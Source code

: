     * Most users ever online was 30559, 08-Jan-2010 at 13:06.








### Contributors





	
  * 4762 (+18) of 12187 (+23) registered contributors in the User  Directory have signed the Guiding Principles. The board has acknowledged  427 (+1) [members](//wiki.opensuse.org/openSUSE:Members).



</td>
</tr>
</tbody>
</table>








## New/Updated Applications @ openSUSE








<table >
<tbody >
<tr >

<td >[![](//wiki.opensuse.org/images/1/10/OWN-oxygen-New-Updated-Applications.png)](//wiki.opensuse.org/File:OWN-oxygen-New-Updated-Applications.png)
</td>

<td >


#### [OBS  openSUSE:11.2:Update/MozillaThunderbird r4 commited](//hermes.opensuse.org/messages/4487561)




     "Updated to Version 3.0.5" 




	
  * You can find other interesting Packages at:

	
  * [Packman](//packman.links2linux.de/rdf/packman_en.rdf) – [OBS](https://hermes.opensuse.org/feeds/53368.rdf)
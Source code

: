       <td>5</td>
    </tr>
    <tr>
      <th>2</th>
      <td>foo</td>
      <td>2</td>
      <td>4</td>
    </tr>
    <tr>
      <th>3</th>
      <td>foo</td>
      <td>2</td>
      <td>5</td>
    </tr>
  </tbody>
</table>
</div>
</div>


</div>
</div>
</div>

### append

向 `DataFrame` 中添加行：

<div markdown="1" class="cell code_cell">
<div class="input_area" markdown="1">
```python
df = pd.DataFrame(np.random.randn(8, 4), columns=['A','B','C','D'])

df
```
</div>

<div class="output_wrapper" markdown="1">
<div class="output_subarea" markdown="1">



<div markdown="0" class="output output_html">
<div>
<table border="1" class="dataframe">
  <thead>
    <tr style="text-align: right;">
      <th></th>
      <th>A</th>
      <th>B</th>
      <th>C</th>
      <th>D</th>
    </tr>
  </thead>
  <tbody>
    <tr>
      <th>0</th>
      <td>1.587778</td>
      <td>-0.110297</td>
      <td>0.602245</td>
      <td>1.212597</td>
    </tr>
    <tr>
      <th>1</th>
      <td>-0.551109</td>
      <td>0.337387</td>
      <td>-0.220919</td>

==

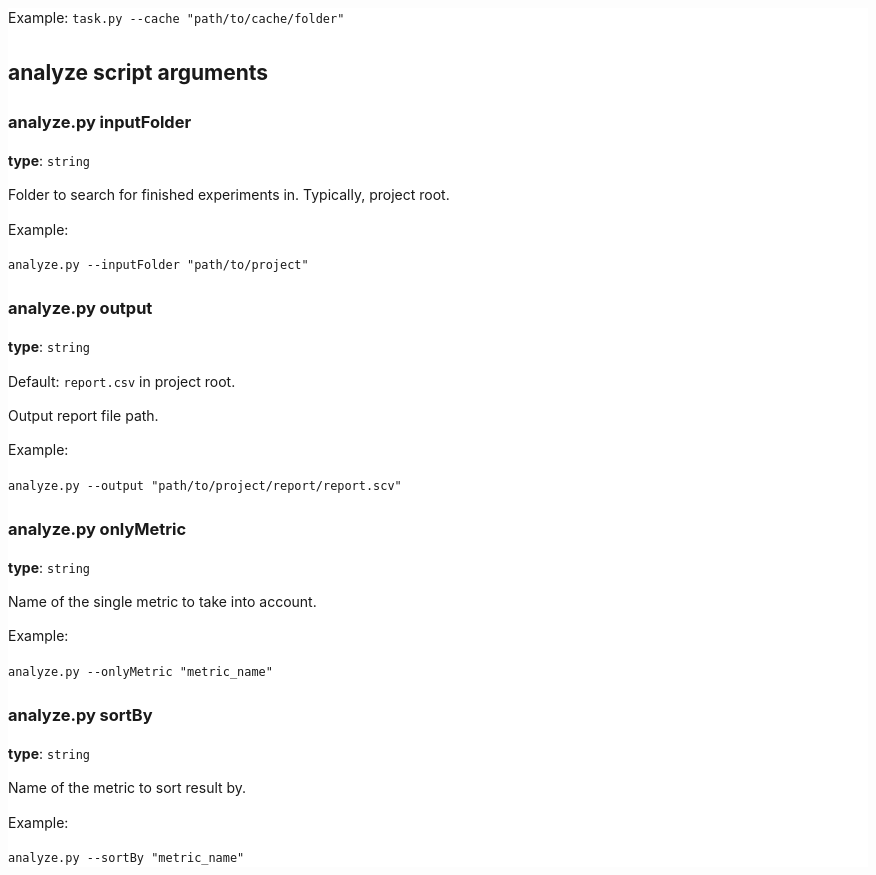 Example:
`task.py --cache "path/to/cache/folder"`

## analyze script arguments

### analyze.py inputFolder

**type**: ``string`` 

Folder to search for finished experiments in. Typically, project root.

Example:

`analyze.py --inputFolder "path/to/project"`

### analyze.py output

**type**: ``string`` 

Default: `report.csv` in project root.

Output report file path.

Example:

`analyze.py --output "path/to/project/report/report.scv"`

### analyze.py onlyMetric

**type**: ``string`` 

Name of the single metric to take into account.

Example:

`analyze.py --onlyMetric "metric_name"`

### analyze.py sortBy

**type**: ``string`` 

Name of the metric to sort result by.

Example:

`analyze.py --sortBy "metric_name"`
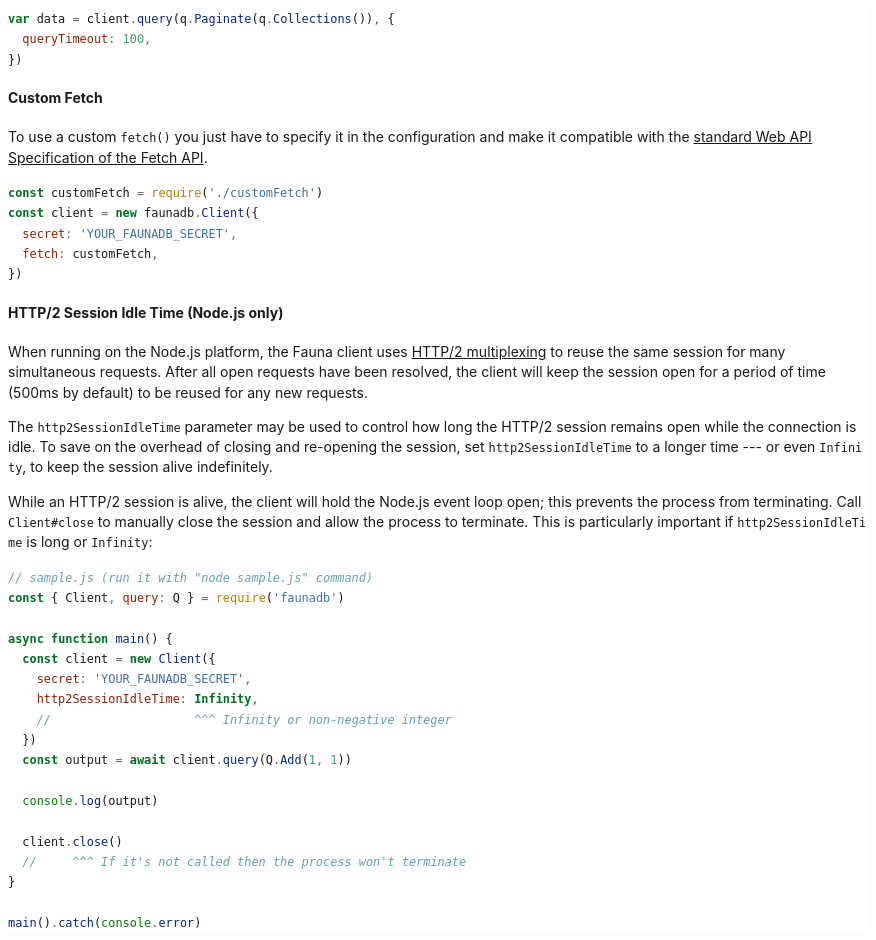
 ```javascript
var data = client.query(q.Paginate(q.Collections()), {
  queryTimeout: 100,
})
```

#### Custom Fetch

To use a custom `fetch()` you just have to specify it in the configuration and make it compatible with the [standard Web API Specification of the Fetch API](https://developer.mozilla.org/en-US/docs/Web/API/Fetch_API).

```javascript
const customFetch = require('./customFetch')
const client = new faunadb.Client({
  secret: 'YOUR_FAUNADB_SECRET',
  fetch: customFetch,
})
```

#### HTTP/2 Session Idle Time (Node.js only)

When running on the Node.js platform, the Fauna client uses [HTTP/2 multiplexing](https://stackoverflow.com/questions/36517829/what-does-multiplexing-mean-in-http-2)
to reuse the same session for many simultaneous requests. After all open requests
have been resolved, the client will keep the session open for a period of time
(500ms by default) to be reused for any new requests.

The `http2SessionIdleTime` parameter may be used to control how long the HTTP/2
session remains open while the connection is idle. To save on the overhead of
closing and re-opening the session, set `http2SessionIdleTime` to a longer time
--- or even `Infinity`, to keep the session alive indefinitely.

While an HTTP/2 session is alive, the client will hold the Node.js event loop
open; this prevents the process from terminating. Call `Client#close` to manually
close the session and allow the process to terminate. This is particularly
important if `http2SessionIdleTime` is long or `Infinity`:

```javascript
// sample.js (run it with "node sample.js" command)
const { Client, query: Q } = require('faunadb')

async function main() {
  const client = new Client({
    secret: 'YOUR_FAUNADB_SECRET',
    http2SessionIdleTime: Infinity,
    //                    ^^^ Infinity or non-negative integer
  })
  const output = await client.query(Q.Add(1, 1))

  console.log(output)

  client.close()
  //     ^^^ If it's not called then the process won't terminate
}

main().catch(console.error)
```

---

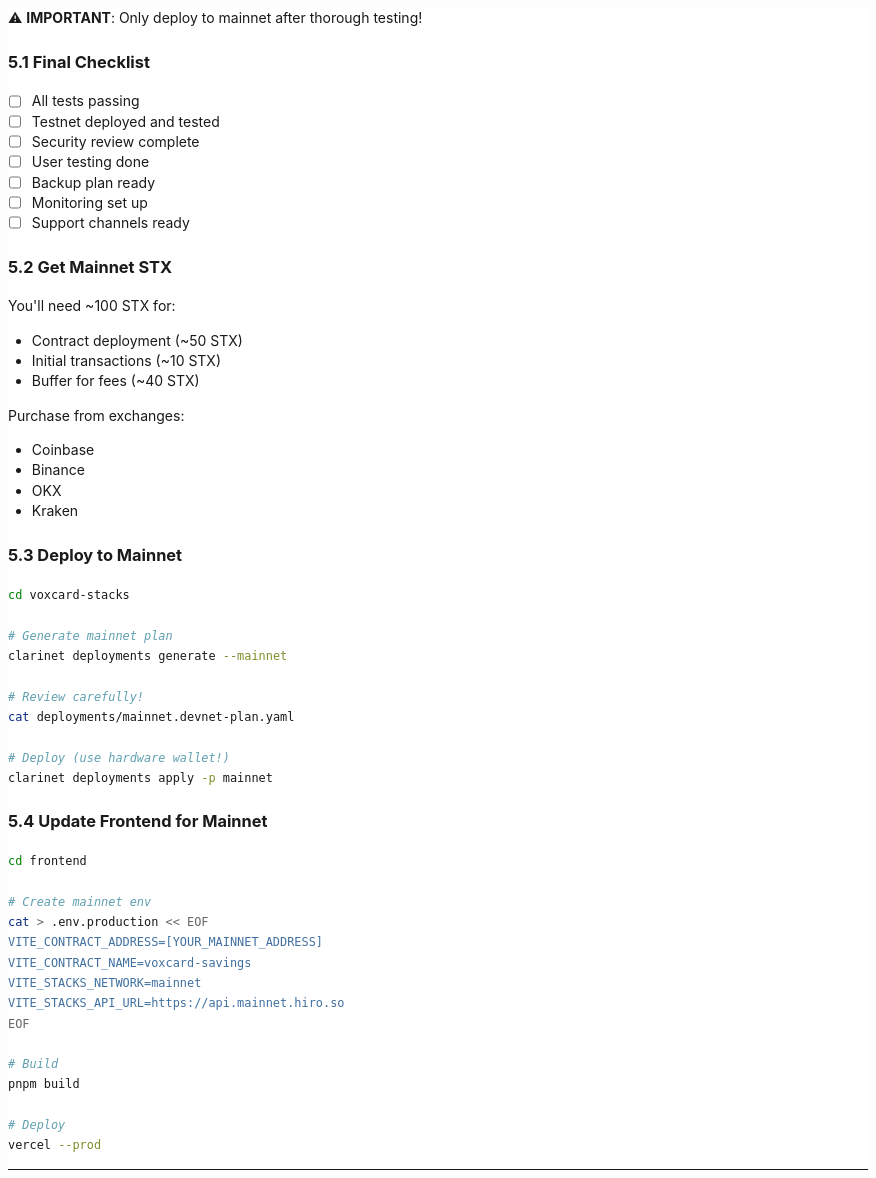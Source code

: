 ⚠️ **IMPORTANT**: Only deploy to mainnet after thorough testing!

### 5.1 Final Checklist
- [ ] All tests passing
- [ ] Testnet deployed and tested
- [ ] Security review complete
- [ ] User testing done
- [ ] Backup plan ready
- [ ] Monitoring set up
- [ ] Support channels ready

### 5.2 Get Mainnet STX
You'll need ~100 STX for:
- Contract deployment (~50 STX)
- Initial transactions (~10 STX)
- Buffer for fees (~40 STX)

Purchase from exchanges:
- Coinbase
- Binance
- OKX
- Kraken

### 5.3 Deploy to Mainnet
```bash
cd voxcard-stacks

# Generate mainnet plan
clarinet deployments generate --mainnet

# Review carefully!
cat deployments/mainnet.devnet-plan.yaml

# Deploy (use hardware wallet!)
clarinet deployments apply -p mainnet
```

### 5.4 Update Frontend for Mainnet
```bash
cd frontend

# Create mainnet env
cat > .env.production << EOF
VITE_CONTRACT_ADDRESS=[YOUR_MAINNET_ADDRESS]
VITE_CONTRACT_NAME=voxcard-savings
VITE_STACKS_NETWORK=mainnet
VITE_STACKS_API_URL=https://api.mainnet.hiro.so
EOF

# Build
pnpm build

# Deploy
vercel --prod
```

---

WORK TASK ▸ Copy each line of the listing above that includes the word "with".

WRITTEN RESPONSE ▸
To use a custom `fetch()` you just have to specify it in the configuration and make it compatible with the [standard Web API Specification of the Fetch API](https://developer.mozilla.org/en-US/docs/Web/API/Fetch_API).
// sample.js (run it with "node sample.js" command)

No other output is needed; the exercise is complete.